Segment Start: DATA FOR THE TASK

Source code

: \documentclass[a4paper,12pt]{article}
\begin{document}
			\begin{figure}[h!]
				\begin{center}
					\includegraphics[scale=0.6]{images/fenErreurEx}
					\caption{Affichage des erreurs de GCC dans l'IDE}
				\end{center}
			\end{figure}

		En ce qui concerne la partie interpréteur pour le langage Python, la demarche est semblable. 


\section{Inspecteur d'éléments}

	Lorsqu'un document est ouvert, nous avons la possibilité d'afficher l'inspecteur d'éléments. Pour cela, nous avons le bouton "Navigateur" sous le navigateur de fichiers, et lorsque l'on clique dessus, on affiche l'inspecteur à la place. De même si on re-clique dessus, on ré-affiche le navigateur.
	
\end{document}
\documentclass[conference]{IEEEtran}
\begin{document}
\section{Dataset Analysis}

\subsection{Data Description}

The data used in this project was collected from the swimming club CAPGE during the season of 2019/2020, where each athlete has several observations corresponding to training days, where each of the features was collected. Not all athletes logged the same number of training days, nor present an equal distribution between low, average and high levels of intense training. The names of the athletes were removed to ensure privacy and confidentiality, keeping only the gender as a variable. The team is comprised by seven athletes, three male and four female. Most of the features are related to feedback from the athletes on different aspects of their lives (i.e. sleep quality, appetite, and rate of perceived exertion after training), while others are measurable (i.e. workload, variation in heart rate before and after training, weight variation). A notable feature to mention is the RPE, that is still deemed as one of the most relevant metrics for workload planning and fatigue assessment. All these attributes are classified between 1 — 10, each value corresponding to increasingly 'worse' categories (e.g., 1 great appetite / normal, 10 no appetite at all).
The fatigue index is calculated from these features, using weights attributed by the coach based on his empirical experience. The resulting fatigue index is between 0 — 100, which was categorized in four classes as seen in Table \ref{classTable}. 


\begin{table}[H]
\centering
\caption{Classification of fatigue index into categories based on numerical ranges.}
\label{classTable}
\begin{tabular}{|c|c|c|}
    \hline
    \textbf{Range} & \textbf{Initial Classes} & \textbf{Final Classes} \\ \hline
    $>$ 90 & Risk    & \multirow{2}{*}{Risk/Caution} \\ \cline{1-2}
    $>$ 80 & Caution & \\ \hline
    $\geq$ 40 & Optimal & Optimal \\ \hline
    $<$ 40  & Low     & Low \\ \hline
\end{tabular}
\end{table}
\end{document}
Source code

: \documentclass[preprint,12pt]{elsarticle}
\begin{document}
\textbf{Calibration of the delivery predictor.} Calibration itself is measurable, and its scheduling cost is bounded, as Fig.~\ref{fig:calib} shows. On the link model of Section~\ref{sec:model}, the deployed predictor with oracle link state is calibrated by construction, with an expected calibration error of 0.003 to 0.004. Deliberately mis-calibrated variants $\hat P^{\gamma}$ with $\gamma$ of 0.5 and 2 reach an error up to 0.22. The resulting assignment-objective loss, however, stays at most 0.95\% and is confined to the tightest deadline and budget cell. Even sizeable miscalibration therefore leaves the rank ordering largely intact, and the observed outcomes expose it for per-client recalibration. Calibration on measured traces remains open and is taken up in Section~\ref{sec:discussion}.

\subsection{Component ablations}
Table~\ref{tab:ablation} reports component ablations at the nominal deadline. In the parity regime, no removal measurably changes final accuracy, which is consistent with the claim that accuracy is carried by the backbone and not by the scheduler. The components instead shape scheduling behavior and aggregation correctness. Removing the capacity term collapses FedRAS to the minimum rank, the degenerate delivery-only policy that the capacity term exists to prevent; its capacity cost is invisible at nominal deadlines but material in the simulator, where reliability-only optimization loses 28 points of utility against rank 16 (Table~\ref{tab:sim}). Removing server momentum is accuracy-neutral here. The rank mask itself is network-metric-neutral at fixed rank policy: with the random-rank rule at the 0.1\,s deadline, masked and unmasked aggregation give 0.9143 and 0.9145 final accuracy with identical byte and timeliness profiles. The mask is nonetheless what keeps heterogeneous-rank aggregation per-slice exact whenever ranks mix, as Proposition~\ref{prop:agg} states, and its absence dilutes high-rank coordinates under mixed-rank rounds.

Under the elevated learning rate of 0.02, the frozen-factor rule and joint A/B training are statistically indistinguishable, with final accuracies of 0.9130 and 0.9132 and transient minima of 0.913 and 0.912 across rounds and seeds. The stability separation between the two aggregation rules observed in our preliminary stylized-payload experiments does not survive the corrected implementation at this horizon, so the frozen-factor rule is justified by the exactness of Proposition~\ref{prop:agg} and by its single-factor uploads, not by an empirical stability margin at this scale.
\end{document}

Segment End: DATA FOR THE TASK

TASK ITEM. Whenever a line above includes "caption", copy it in full.

WRITTEN ANSWER.
					\caption{Affichage des erreurs de GCC dans l'IDE}
\caption{Classification of fatigue index into categories based on numerical ranges.}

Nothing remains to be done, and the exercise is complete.